Performing rights organizations like ASCAP and BMI are on constant lookout for ways to generate royalties for their songwriters and rights holders, but one publishing exec (and former ASCAP vp) argues they need to look harder — maybe even break a sweat — when dealing with your favorite fitness center.
In an op-ed for Medium, Downtown Publishing vp of business affairs Andrew Sparkler said PROs are dropping the proverbial medicine ball by classifying certain gyms under “general” licenses — the same umbrella as restaurants, bars and concert/sports venues — when music has become such an ubiquitous and personalized part of the workout experience.

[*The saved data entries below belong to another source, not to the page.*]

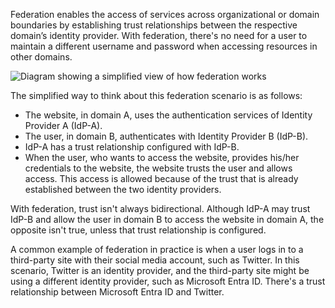 
Federation enables the access of services across organizational or domain boundaries by establishing trust relationships between the respective domain’s identity provider.  With federation, there's no need for a user to maintain a different username and password when accessing resources in other domains.

![Diagram showing a simplified view of how federation works](../media/5-federated-identification.png)

The simplified way to think about this federation scenario is as follows:

- The website, in domain A, uses the authentication services of Identity Provider A (IdP-A).
- The user, in domain B, authenticates with Identity Provider B (IdP-B).
- IdP-A has a trust relationship configured with IdP-B.
- When the user, who wants to access the website, provides his/her credentials to the website, the website trusts the user and allows access.   This access is allowed because of the trust that is already established between the two identity providers.

With federation, trust isn't always bidirectional.  Although IdP-A may trust IdP-B and allow the user in domain B to access the website in domain A, the opposite isn't true, unless that trust relationship is configured.

A common example of federation in practice is when a user logs in to a third-party site with their social media account, such as Twitter.  In this scenario, Twitter is an identity provider, and the third-party site might be using a different identity provider, such as Microsoft Entra ID. There's a trust relationship between Microsoft Entra ID and Twitter.
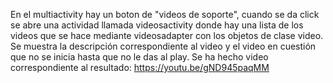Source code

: En el multiactivity hay un boton de "videos de soporte", cuando se da click se abre una actividad 
llamada videosactivity donde hay una lista de los videos que se hace mediante videosadapter con los 
objetos de clase video. Se muestra la descripción correspondiente al video y el video en cuestión 
que no se inicia hasta que no le das al play. Se ha hecho video correspondiente al resultado:
https://youtu.be/gND945paqMM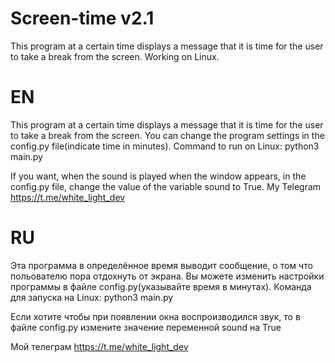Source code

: Screen-time v2.1
================
This program at a certain time displays a message that it is time for the user to take a break from the screen. Working on Linux.

EN
==

This program at a certain time displays a message that it is time for the user to take a break from the screen.
You can change the program settings in the config.py file(indicate time in minutes).
Command to run on Linux: python3 main.py

If you want, when the sound is played when the window appears, in the config.py file, change the value of the variable sound to True.
My Telegram https://t.me/white_light_dev

RU
==

Эта программа в определённое время выводит сообщение, о том что польователю пора отдохнуть от экрана.
Вы можете изменить настройки программы в файле config.py(указывайте время в минутах).
Команда для запуска на Linux: python3 main.py

Если хотите чтобы при появлении окна воспроизводился звук, то в файле config.py измените значение переменной sound на True

Мой телеграм https://t.me/white_light_dev
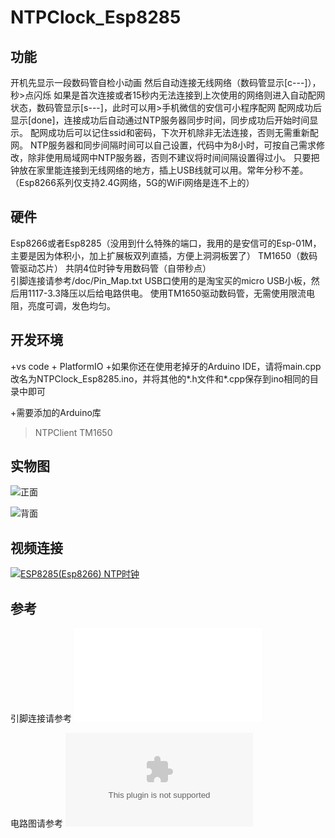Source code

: # NTPClock_Esp8285
## 功能       
开机先显示一段数码管自检小动画
然后自动连接无线网络（数码管显示[c---]），秒>点闪烁
如果是首次连接或者15秒内无法连接到上次使用的网络则进入自动配网状态，数码管显示[s---]，此时可以用>手机微信的安信可小程序配网
配网成功后显示[done]，连接成功后自动通过NTP服务器同步时间，同步成功后开始时间显示。
配网成功后可以记住ssid和密码，下次开机除非无法连接，否则无需重新配网。
NTP服务器和同步间隔时间可以自己设置，代码中为8小时，可按自己需求修改，除非使用局域网中NTP服务器，否则不建议将时间间隔设置得过小。
只要把钟放在家里能连接到无线网络的地方，插上USB线就可以用。常年分秒不差。（Esp8266系列仅支持2.4G网络，5G的WiFi网络是连不上的）
## 硬件
Esp8266或者Esp8285（没用到什么特殊的端口，我用的是安信可的Esp-01M，主要是因为体积小，加上扩展板双列直插，方便上洞洞板罢了）
TM1650（数码管驱动芯片）
共阴4位时钟专用数码管（自带秒点）      
引脚连接请参考/doc/Pin_Map.txt
USB口使用的是淘宝买的micro USB小板，然后用1117-3.3降压以后给电路供电。
使用TM1650驱动数码管，无需使用限流电阻，亮度可调，发色均匀。

## 开发环境
+vs code + PlatformIO
+如果你还在使用老掉牙的Arduino IDE，请将main.cpp改名为NTPClock_Esp8285.ino，并将其他的*.h文件和*.cpp保存到ino相同的目录中即可

+需要添加的Arduino库
>NTPClient
>TM1650

## 实物图
![正面](/pic/IMG_20200531_153703_s.jpg) 

![背面](/pic/IMG_20200531_153719_s.jpg) 

## 视频连接
[![ESP8285(Esp8266) NTP时钟](/pic/IMG_20200531_153703_s.jpg)](https://v.youku.com/v_show/id_XNDY5MzYzMDg1Mg==.html)

## 参考
引脚连接请参考
![引脚连接](/doc/Pin_Map.txt)

电路图请参考
![电路图](/doc/电路图.xlsx)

To make his point, Sparkler cites the popular SoulCycle chain of spin classes, who in a recent SEC filing for an IPO called their product a “carefully curated ‘cardio party’ [that] is fueled by the personalities of our instructors, their uniquely crafted musical playlists and the energy of the room.”
In its SEC filing, SoulCycle projects 2015 revenue to be around $140 million and said it hopes to expand to 250 locations (up from 36 in 2014) in the near future.
Sparkler figures each SoulCycle is currently bringing in about $3.1 million apiece for the company, but is only paying a tiny fraction of that to PROs under the “general” licenses for the music it plays. BMI, for example, charges fitness clubs a maximum of $2,123 per year per location — which would amount to .01 percent of what Sparkler estimates each SoulCycle makes. ASCAP also has a flat fee per location, but it slides depending on inflation.
According to his calculations, fitness center revenue increased over 104 percent in the U.S. between 2000 and 2014, and SoulCycle jumped 108 percent from 2012 to 2013 alone.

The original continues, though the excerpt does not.